The Gutenberg Bible is a monument to human ingenuity. It is the convergence of thousands of years of written and spoken word onto nearly 1,300 pages. It is a beautiful dedication to the advancement of knowledge. It is a paradigm shift.
If the Gutenberg Bible represents the first shots fired in the information revolution, the movement towards an open growth and dissemination of information, then the internet is the armistice. The internet represents the victory of free speech over censorship, of free access over restriction, of the free flow of ideas over a controlled and regulated information marketplace.
The internet is an amazingly powerful tool for progress in the modern age. Never before, in the course of human history, have the barriers to communication been rendered so completely antiquated.
The power of the internet to change the way all manner of tasks are approached is unparalleled, from paying bills and reading the newspaper, to factoring hundred -thousand-digit primes and combing the universe for intelligent life.
The internet derives this near-unlimited transformational potential from, (after a great generalization), freedom of content. While great advancements, great art, and great thought originate with some need, desire, or issue, a context in which to satisfy, express, or discuss without restriction is also required. The internet, given its freedom of content, can provide this context.
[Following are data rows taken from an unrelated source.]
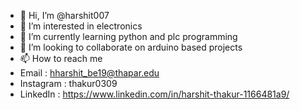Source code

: - 👋 Hi, I’m @harshit007
- 👀 I’m interested in electronics        
- 🌱 I’m currently learning python and plc programming
- 💞️ I’m looking to collaborate on arduino based projects
- 📫 How to reach me 
- Email : hharshit_be19@thapar.edu  
- Instagram : thakur0309
- LinkedIn : https://www.linkedin.com/in/harshit-thakur-1166481a9/

<!---
mauser0007/mauser0007 is a ✨ special ✨ repository because its `README.md` (this file) appears on your GitHub profile.
You can click the Preview link to take a look at your changes.
--->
This freedom is important, and any imposed limits are anathema to progress. For the internet to remain relevant, these restrictions must be minimized. Like its predecessor, the written word, the internet can be restricted by lawmakers and by those who control its means of delivery.
There are numerous examples of state-mandated restriction in places such as Iran, where access to Twitter and Facebook was restricted to limit discussion about the outcome of the recent election, and China, where numerous websites are blocked or limited.
Such overt censorship, while certainly detrimental regardless of its location, comes as no surprise in countries where freedom of speech is not guaranteed. It is easy to rally against obvious abuses of state power, but in the parts of the world where individual liberty is respected, censorship is often a more contentious question.
In Germany for example, the parliament recently enacted a law that blocks access to a list of websites reportedly involved in the proliferation of child pornography. Whereas it is easy to stake a moral claim against censoring free and open access to political debate in Iran, the question, when framed as a discussion on combating the spread of contemptible material in Germany, is quite different.
The debate becomes more focused, as is often the case when politics are involved, on the nature and goals of censorship rather than on the existence of censorship itself.
In a country that explicitly guarantees freedom of speech, are the means, (the creation of a framework for internet censorship) justified by the ends (the potential limitation of the dissemination of patently illegal and morally reprehensible material)?
While a near consensus opinion exists on the subjective evaluation of child pornography, there is no way to ensure that such a consensus would exist in other instances of questionable content. With the framework in place to limit access, what is to stop the German government from utilizing the censorship architecture to filter the next, more morally ambiguous impropriety? It is, to say the least, a slippery slope.
Consider, additionally, the effectiveness of such a practice. Opponents of the law have called the implementation (restricting websites specific to a list of offenders) lazy because more proactive measures (contacting service providers to have content removed) are being passed over.
While the government plan merely prevents German citizens from accessing the illegal websites, the content remains on the internet. The effectiveness of the law, from a moral point of view, is minimized, and the potential costs of such a policy become all the more significant.
At the core of this debate is freedom of content. That is the source of the internet’s power, but it is also the well from which a seemingly infinite number of abuses spring. If the internet is a digital microcosm of humanity, then for every work of genius, the world will be presented with a failure of character.
The outcome sought by the German plan is noble but misguided and, most importantly, dangerous. Alternative methods for solving the problem of illegal content should be pursued before implementing a framework for internet censorship. Such a framework endangers the future viability of the internet to be a positive force in society.